ONT long-read WGS for variant discovery and orthogonal confirmation of short read WGS derived genetic variants in clinical genetic testing.

Technological advances in Next-Generation Sequencing dramatically increased clinical efficiency of genetic testing, allowing detection of a wide variety of variants, from single nucleotide events to large structural aberrations. Whole Genome Sequencing (WGS) has allowed exploration of areas of the genome that might not have been targeted by other approaches, such as intergenic regions. A single technique detecting all genetic variants at once is intended to expedite the diagnostic process while making it more comprehensive and efficient. Nevertheless, there are still several shortcomings that cannot be effectively addressed by short read sequencing, such as determination of the precise size of short tandem repeat (STR) expansions, phasing of potentially compound recessive variants, resolution of some structural variants and exact determination of their boundaries, etc. Therefore, in some cases variants can only be tentatively detected by short reads sequencing and require orthogonal confirmation, particularly for clinical reporting purposes. Moreover, certain regulatory authorities, for example, New York state CLIA, require orthogonal confirmation of every reportable variant.
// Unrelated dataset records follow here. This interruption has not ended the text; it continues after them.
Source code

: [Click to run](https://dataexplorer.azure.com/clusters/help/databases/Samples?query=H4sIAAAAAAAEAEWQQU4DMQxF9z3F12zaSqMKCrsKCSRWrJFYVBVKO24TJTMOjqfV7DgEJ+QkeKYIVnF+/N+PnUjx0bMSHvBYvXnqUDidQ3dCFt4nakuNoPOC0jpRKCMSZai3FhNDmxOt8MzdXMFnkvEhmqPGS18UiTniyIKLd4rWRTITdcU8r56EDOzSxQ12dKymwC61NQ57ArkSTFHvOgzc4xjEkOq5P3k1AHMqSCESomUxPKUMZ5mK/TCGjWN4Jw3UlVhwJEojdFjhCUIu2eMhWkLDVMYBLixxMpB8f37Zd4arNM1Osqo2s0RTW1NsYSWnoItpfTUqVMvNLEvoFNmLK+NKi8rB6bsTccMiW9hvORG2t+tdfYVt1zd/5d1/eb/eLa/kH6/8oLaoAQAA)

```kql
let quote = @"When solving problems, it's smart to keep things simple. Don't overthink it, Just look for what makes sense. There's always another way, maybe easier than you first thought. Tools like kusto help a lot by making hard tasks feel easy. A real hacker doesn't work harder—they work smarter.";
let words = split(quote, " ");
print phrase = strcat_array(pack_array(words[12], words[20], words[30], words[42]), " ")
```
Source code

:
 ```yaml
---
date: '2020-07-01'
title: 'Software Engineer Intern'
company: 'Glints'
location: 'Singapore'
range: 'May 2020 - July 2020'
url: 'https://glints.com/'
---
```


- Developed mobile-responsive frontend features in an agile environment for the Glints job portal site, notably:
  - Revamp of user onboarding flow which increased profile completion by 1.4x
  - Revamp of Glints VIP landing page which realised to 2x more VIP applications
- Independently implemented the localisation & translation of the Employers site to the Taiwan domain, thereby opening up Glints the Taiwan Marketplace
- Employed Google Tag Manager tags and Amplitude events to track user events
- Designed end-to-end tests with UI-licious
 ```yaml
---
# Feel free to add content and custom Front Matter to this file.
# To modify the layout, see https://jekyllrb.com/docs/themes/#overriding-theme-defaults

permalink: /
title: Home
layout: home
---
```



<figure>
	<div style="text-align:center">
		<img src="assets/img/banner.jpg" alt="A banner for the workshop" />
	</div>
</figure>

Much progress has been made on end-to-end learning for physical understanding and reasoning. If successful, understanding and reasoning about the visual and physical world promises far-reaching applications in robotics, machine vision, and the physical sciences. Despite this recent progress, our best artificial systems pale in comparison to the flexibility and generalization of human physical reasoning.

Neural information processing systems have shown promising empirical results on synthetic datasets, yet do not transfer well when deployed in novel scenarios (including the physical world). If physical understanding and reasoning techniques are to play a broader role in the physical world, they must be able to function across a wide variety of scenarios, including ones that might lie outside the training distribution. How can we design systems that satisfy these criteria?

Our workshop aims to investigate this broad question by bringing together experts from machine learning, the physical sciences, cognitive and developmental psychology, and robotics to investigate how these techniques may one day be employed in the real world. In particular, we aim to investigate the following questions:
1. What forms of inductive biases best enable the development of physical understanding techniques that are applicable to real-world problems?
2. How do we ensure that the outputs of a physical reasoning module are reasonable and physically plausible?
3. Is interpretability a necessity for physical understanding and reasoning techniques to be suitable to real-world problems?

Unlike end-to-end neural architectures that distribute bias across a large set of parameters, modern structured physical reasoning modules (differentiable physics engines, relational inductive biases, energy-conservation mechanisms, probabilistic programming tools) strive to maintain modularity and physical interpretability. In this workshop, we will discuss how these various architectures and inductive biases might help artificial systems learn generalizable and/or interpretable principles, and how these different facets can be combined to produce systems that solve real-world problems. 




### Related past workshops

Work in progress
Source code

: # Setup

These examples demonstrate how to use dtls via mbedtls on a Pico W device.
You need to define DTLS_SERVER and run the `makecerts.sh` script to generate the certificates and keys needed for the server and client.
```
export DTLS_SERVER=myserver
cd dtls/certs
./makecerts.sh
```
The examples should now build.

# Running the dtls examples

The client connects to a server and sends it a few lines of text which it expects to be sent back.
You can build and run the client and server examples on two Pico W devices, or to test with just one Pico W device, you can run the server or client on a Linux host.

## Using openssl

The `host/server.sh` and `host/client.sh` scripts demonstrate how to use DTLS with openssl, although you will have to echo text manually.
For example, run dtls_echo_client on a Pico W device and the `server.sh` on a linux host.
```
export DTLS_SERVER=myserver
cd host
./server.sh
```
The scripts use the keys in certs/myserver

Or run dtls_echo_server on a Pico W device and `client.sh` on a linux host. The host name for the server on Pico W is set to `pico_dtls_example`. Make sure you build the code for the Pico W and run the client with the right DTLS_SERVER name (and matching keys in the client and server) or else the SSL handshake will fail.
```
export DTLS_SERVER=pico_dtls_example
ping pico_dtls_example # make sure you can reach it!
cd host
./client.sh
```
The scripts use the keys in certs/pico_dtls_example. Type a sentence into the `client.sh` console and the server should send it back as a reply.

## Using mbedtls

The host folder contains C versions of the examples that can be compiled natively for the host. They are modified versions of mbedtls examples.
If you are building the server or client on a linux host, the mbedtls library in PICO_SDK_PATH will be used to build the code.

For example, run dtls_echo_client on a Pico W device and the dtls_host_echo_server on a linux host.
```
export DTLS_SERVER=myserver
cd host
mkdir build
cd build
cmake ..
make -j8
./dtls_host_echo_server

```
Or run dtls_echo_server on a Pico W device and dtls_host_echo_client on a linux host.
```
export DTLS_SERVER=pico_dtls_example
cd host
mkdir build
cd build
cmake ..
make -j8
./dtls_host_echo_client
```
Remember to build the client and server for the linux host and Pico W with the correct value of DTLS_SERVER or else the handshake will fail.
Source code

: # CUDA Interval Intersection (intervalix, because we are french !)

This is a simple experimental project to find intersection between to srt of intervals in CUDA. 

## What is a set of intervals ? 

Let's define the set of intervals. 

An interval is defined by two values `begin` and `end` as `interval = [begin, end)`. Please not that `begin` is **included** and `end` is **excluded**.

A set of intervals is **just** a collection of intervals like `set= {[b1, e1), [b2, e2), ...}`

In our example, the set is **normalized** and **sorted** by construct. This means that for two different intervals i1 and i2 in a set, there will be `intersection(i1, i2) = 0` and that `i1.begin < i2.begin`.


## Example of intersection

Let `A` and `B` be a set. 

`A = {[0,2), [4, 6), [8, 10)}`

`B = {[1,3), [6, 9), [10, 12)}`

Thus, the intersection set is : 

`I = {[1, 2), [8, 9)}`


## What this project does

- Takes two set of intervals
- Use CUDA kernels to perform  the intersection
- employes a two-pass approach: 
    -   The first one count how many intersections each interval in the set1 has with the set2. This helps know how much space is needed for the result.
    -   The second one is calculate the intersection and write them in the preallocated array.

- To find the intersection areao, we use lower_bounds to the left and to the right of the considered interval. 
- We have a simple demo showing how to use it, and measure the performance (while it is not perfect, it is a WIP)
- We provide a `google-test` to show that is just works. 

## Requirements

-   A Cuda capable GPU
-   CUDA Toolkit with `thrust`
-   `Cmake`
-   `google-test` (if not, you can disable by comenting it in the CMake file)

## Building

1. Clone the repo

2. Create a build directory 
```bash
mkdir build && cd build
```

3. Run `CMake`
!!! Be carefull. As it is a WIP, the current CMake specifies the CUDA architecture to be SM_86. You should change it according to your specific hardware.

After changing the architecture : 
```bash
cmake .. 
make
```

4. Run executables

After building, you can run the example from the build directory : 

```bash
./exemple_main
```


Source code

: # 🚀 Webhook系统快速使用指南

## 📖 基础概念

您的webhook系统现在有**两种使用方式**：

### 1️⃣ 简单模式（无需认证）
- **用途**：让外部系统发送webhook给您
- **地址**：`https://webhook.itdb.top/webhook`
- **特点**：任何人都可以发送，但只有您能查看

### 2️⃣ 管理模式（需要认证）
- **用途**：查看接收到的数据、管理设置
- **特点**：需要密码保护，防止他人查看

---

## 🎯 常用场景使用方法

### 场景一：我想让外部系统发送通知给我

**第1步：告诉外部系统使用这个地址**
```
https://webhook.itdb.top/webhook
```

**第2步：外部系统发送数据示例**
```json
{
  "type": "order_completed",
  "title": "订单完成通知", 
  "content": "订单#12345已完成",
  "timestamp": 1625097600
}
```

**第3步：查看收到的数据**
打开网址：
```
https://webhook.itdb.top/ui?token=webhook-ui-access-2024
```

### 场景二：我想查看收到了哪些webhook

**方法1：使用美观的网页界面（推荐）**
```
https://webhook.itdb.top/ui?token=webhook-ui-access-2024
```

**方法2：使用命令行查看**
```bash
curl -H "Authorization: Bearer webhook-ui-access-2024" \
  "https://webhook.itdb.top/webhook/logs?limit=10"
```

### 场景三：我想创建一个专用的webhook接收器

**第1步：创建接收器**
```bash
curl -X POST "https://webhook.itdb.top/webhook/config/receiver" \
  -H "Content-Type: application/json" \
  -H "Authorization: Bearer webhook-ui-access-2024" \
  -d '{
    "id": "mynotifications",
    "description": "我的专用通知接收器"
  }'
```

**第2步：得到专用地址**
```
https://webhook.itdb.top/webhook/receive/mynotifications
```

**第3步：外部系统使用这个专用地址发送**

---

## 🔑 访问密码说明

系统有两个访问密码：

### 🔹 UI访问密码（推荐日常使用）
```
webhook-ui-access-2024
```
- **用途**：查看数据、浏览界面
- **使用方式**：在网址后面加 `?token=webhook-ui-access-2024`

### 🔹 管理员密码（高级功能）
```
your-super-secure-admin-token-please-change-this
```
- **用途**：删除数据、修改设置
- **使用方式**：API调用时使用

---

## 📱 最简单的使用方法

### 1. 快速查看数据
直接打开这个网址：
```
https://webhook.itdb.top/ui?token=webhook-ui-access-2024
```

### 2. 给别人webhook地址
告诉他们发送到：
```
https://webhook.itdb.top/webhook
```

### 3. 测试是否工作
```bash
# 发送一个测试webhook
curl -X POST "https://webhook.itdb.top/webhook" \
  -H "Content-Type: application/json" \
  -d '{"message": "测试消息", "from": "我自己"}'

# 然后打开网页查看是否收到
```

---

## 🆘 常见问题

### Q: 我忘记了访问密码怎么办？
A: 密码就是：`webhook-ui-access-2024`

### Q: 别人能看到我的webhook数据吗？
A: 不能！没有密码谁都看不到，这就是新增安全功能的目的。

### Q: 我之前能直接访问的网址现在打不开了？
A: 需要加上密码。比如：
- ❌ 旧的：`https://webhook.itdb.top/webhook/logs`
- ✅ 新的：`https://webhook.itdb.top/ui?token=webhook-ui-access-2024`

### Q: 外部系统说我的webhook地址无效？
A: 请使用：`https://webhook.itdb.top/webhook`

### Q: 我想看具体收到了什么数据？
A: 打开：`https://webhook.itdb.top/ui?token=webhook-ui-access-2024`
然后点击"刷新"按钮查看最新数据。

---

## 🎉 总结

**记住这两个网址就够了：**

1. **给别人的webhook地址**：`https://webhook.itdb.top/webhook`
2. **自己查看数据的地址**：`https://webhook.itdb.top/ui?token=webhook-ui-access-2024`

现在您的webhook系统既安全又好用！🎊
Such orthogonal confirmations often involve numerous different techniques, not necessarily available in the same laboratory and not always performed in an expedited manner, thus negating the advantages of "one-technique-for-all" approach, and making the process lengthy, prone to logistical and analytical faults, and financially inefficient. Fortunately, those weak spots of short read sequencing can be compensated by long read technology that have comparable or better detection of some types of variants while lacking the mentioned above limitations of short read sequencing. At Variantyx we have developed an integrated clinical genetic testing approach, augmenting short read WGS-based variant detection with Oxford Nanopore Technologies (ONT) long read sequencing, providing simultaneous orthogonal confirmation of all types of variants with the additional benefit of improved identification of exact size and position of the detected aberrations. The validation study of this augmented test has demonstrated that Oxford Nanopore Technologies sequencing can efficiently verify multiple types of reportable variants, thus ensuring highly reliable detection and a quick turnaround time for WGS-based clinical genetic testing.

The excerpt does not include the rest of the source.